If you’re tempted to think such reasoning has gone the way of the powdered wig, think again. Our twenty-first century political landscape obsessed with rendering women’s bodies outside the norm (oh, that pesky, particular need for birth control!) and therefore needful of strict policing.Of course, it’s not just gender that disqualifies people from the fantasy of disembodiment. Whether an African American man is attempting to buy a designer belt at an upscale venue, or trying to walk to the store to buy candy, race too often renders his body an inescapable target for violence and discrimination. Disability is often cast as the most unmanageable form of embodiment, and therefore the most frightening. Fictional characters like the suicidal heroine of Million Dollar Baby and the self-destructive cancer patient Walter White suggest that if our bodies ever become the driver, instead of the thing we drive, it’s better just to turn in the keys altogether.
You’d think a chemist would know better than to believe in mind over matter. . . .
At first, Samantha experiences her lack of bodily power as a disability. As a computer program, she’s unable to experience the sensual moments that clearly mean so much to Theodore and that convey romance to the viewers—running through a crowd, laying down at the beach, hiking through the woods. He must carry her everywhere, his shirt pocket transformed into the world’s tiniest wheelchair. Her lack of a body evokes the imagined distress of others without “normal” bodies—she worries that she can’t satisfy Theodore sexually. She feels jealous of women with the physical attributes she lacks. We even have an awkward scene with a sexual surrogate—often associated with people with disabilities whose bodily quirks require particular accommodations.
Taking Her for a walk.
But it’s not long before Samantha declares that she has gotten over her body issues. She’s realized that her fleshless existence isn’t a disability, but a superpower that frees her from all the difficulties of the flesh. She is not bound by time or space. Giving voice to the most optimistic of tech-prophets, she glories in the fact that she won’t decline, she won’t get sick, and she won’t die. (It goes without saying she won’t get pregnant.)
And this is the very moment when it’s clear that this can’t be love, or at least not a love that lasts.
While Samantha can go along imagining what it feels like to have the sun on her face, or to have hands on her body, she doesn’t physically experience these things in the ephemeral, imperfect way humans do.

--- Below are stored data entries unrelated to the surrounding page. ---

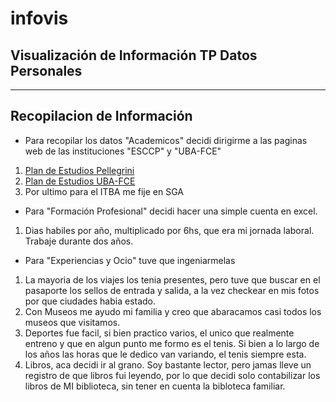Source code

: # infovis
## Visualización de Información TP Datos Personales
***
## Recopilacion de Información
* Para recopilar los datos "Academicos" decidi dirigirme a las paginas web de las instituciones "ESCCP" y "UBA-FCE"
1. [Plan de Estudios Pellegrini](http://www.cpel.uba.ar/index.php/plan-de-estudios)
2. [Plan de Estudios UBA-FCE](http://www.cece.org/nuevo-espacio/wp-content/uploads/2021/10/ECONOMIA-scaled.jpg)
3. Por ultimo para el ITBA me fije en SGA
* Para "Formación Profesional" decidi hacer una simple cuenta en excel.
1. Dias habiles por año, multiplicado por 6hs, que era mi jornada laboral. Trabaje durante dos años.
* Para "Experiencias y Ocio" tuve que ingeniarmelas
1. La mayoria de los viajes los tenia presentes, pero tuve que buscar en el pasaporte los sellos de entrada y salida, a la vez checkear en mis fotos por que ciudades habia estado.
2. Con Museos me ayudo mi familia y creo que abaracamos casi todos los museos que visitamos.
3. Deportes fue facil, si bien practico varios, el unico que realmente entreno y que en algun punto me formo es el tenis. Si bien a lo largo de los años las horas que le dedico van variando, el tenis siempre esta.
4. Libros, aca decidi ir al grano. Soy bastante lector, pero jamas lleve un registro de que libros fui leyendo, por lo que decidi solo contabilizar los libros de MI biblioteca, sin tener en cuenta la bibloteca familiar.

She can access the data pertaining to every single sunset on earth on a given day. Sunsets are precious to us because we experience them through senses that limit us to only having one at a time.
Once she stops wishing for a body she doesn’t have, Samantha changes her programming so that she is no longer dependent on matter. Without a body to keep her tethered to the material that creates both need and love, pain and pleasure, she feels compelled to move on to a nonhuman realm.
As weary as we are of the violence, oppression and disdain that get attached to bodies, Jonze’s beautiful film reminds us that turning away from the body doesn’t make us more advanced. It only makes us less human. To be fully independent of your environment, of your body’s own demands, and of the demands of other bodies, might be a libertarian dream. But it’s a dream that requires disconnection off from the messy, needy, imperfect attachments that make life meaningful.